Nulle part en Europe l'appareil gouvernemental et administratif n'est moindre; il faut aller jusqu'en Amérique pour trouver une pareille simplicité. La centralisation administrative, cette méthode si vantée, qui rançonne les trois quarts de la France au profit de l'autre quart, et qui étouffe partout l'initiative personnelle ou locale, y est absolument inconnue : les fonctionnaires sont peu nombreux, et pour la plupart gratuits. Aucun des abus qui se sont perpétués en Angleterre par la puissance de l'habitude n'a pu s'y établir. Cette église nationale dont l'entretien absorbe dans le reste du Royaume-Uni plus de 200 millions de dîmes, n'y existe pas; les taxes de paroisse et de comté ont été réduites au strict nécessaire; la taxe des pauvres, récemment introduite, n'a pris que peu de développement, et pour tout dire en un mot, la somme des impôts de tout genre payés directement par le sol, qui atteint en Angleterre 25 francs par hectare, dépasse à peine 1 fr. 50 cent. L'income-taxe lui-même n'est perçu qu'avec des ménagements particuliers. Il rapporte 500,000 livres sterl., tandis qu'en Angleterre son produit est dix fois plus élevé.

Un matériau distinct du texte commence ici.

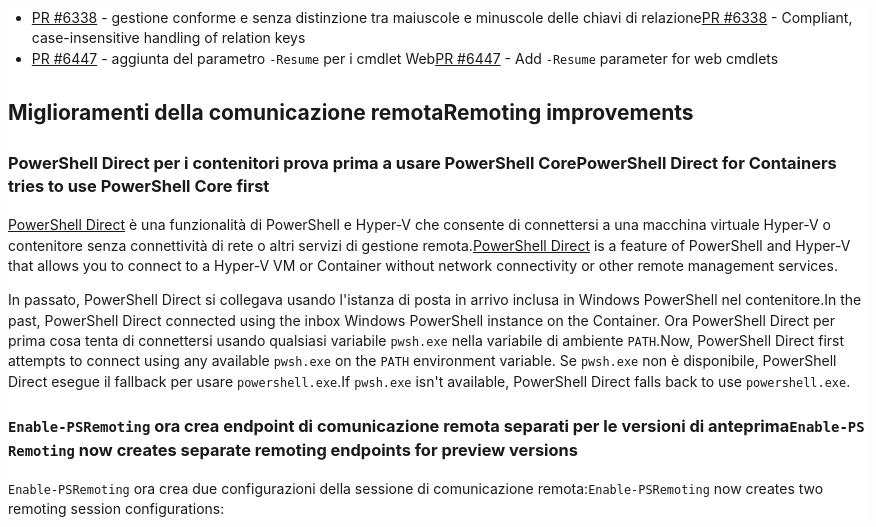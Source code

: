 - <span data-ttu-id="94d3f-200">[PR #6338](https://github.com/PowerShell/PowerShell/pull/6338) - gestione conforme e senza distinzione tra maiuscole e minuscole delle chiavi di relazione</span><span class="sxs-lookup"><span data-stu-id="94d3f-200">[PR #6338](https://github.com/PowerShell/PowerShell/pull/6338) - Compliant, case-insensitive handling of relation keys</span></span>
- <span data-ttu-id="94d3f-201">[PR #6447](https://github.com/PowerShell/PowerShell/pull/6447) - aggiunta del parametro `-Resume` per i cmdlet Web</span><span class="sxs-lookup"><span data-stu-id="94d3f-201">[PR #6447](https://github.com/PowerShell/PowerShell/pull/6447) - Add `-Resume` parameter for web cmdlets</span></span>

## <a name="remoting-improvements"></a><span data-ttu-id="94d3f-202">Miglioramenti della comunicazione remota</span><span class="sxs-lookup"><span data-stu-id="94d3f-202">Remoting improvements</span></span>

### <a name="powershell-direct-for-containers-tries-to-use-powershell-core-first"></a><span data-ttu-id="94d3f-203">PowerShell Direct per i contenitori prova prima a usare PowerShell Core</span><span class="sxs-lookup"><span data-stu-id="94d3f-203">PowerShell Direct for Containers tries to use PowerShell Core first</span></span>

<span data-ttu-id="94d3f-204">[PowerShell Direct](/virtualization/hyper-v-on-windows/user-guide/powershell-direct) è una funzionalità di PowerShell e Hyper-V che consente di connettersi a una macchina virtuale Hyper-V o contenitore senza connettività di rete o altri servizi di gestione remota.</span><span class="sxs-lookup"><span data-stu-id="94d3f-204">[PowerShell Direct](/virtualization/hyper-v-on-windows/user-guide/powershell-direct) is a feature of PowerShell and Hyper-V that allows you to connect to a Hyper-V VM or Container without network connectivity or other remote management services.</span></span>

<span data-ttu-id="94d3f-205">In passato, PowerShell Direct si collegava usando l'istanza di posta in arrivo inclusa in Windows PowerShell nel contenitore.</span><span class="sxs-lookup"><span data-stu-id="94d3f-205">In the past, PowerShell Direct connected using the inbox Windows PowerShell instance on the Container.</span></span> <span data-ttu-id="94d3f-206">Ora PowerShell Direct per prima cosa tenta di connettersi usando qualsiasi variabile `pwsh.exe` nella variabile di ambiente `PATH`.</span><span class="sxs-lookup"><span data-stu-id="94d3f-206">Now, PowerShell Direct first attempts to connect using any available `pwsh.exe` on the `PATH` environment variable.</span></span> <span data-ttu-id="94d3f-207">Se `pwsh.exe` non è disponibile, PowerShell Direct esegue il fallback per usare `powershell.exe`.</span><span class="sxs-lookup"><span data-stu-id="94d3f-207">If `pwsh.exe` isn't available, PowerShell Direct falls back to use `powershell.exe`.</span></span>

### <a name="enable-psremoting-now-creates-separate-remoting-endpoints-for-preview-versions"></a><span data-ttu-id="94d3f-208">`Enable-PSRemoting` ora crea endpoint di comunicazione remota separati per le versioni di anteprima</span><span class="sxs-lookup"><span data-stu-id="94d3f-208">`Enable-PSRemoting` now creates separate remoting endpoints for preview versions</span></span>

<span data-ttu-id="94d3f-209">`Enable-PSRemoting` ora crea due configurazioni della sessione di comunicazione remota:</span><span class="sxs-lookup"><span data-stu-id="94d3f-209">`Enable-PSRemoting` now creates two remoting session configurations:</span></span>

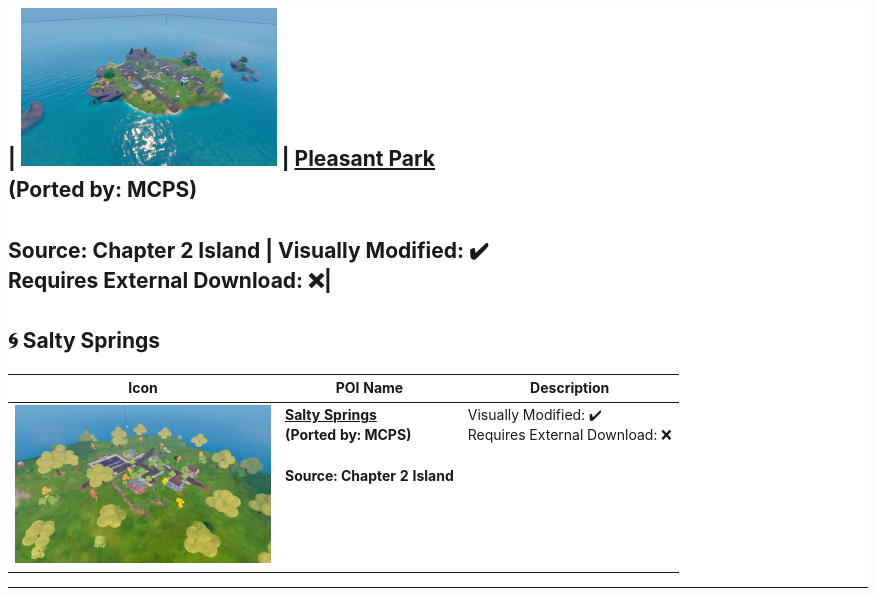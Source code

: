 | <img src=".assets/ScreenShot00005.png" width="256"/> | **[Pleasant Park](https://github.com/MechanicPlaysFR/Fortnite-UEFN-POIs/blob/edbbe16a50d9cf4af4780b12cd3869701075b054/SpawnerTexts/Pleasent%20Park%20CH%202.txt)**<br>**(Ported by: MCPS)**<br><br>**Source: Chapter 2 Island** | Visually Modified: ✔️<br>Requires External Download: ❌|
---
## 🌀 Salty Springs

| Icon | POI Name | Description |
|------|----------|-------------|
| <img src=".assets/ScreenShot00007.png" width="256"/> | **[Salty Springs](https://github.com/MechanicPlaysFR/Fortnite-UEFN-POIs/blob/f7b7d364ef6984f3e442d705d3467c7c77428a42/SpawnerTexts/Salty%20Springs%20CH%202.txt)**<br>**(Ported by: MCPS)**<br><br>**Source: Chapter 2 Island** | Visually Modified: ✔️<br>Requires External Download: ❌|

---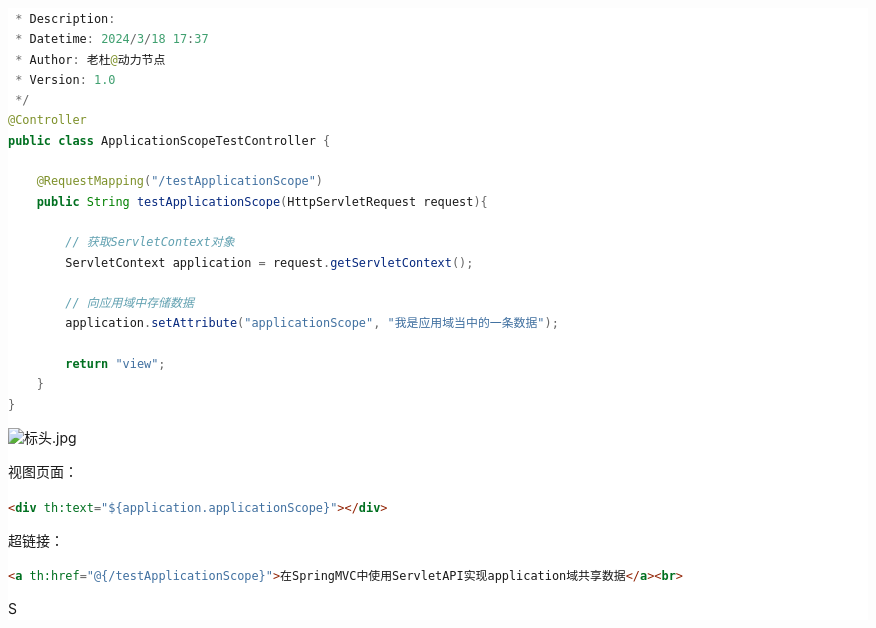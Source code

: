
 ```java
 * Description:
 * Datetime: 2024/3/18 17:37
 * Author: 老杜@动力节点
 * Version: 1.0
 */
@Controller
public class ApplicationScopeTestController {

    @RequestMapping("/testApplicationScope")
    public String testApplicationScope(HttpServletRequest request){
        
        // 获取ServletContext对象
        ServletContext application = request.getServletContext();

        // 向应用域中存储数据
        application.setAttribute("applicationScope", "我是应用域当中的一条数据");

        return "view";
    }
}

```


![标头.jpg](https://cdn.nlark.com/yuque/0/2023/jpeg/21376908/1692002570088-3338946f-42b3-4174-8910-7e749c31e950.jpeg#averageHue=%23f9f8f8&clientId=uc5a67c34-8a0d-4&from=paste&height=78&id=E3lcx&originHeight=78&originWidth=1400&originalType=binary&ratio=1&rotation=0&showTitle=false&size=23158&status=done&style=shadow&taskId=u98709943-fd0b-4e51-821c-a3fc0aef219&title=&width=1400)

视图页面：
```html
<div th:text="${application.applicationScope}"></div>
```

超链接：
```html
<a th:href="@{/testApplicationScope}">在SpringMVC中使用ServletAPI实现application域共享数据</a><br>
```

S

Les dépenses utiles, que l'impôt alimente ailleurs, ne sont cependant pas négligées. C'est l'Angleterre qui s'est chargée des plus coûteuses, comme l'entretien des forces militaires et l'établissement de routes stratégiques. L'Écosse est en grand ce qu'est en petit l'île de Jersey. Débarrassée du soin de la défense nationale, qui est à la fois le plus grand intérêt et la plus lourde charge des peuples, elle peut consacrer toutes ses ressources au développement de sa prospérité. Cet esprit d'ordre et d'économie, que chacun apporte dans ses propres affaires, passe dans le manie ment des deniers publics; on fait plus avec peu d'argent qu'ailleurs avec beaucoup. Ce que l'impôt ne peut pas exécuter, l'esprit d'association ou d'entreprise privée l'accomplit mieux, plus vite et à meilleur marché. La science économique est là à son berceau, ses enseignements y ont naturellement trouvé leur application la plus immédiate et la plus complète. Un Écossais ne songe jamais à chercher d'autre appui que lui-même, ou ceux qui ont le même intérêt que lui. Il ne perd pas son temps en agitations et en démarches stériles; il n'a rien à demander, à solliciter; tout entier à ses affaires, il les mène bien, parce que rien ne l'entrave ou ne le détourne. Point de ces rivalités que l'ambition fait naître; tout le monde vit à sa guise dans son intérieur, sans chercher à régler l'intérieur d'autrui; et quand on a besoin les uns des autres, ce qui arrive souvent, on s'entend aisément dans une pensée d'utilité commune. Dans ce petit pays de moins de 3 millions d'âmes, la solidarité des intérêts, cette vérité fondamentale que la science a tant de peine à faire comprendre ailleurs, est apparente et sensible pour tous l'Écosse est une famille.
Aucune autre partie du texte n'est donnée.